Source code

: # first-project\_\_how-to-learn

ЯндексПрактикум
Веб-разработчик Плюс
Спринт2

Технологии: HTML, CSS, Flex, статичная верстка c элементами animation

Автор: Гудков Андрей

────────────────────────────────────────

▸ Task statement: Leave out every line before the one containing "Технологии: HTML, CSS, Flex, статичная"; set down that line and all remaining lines of the material exactly.

▸ Exercise answer:
Технологии: HTML, CSS, Flex, статичная верстка c элементами animation

Автор: Гудков Андрей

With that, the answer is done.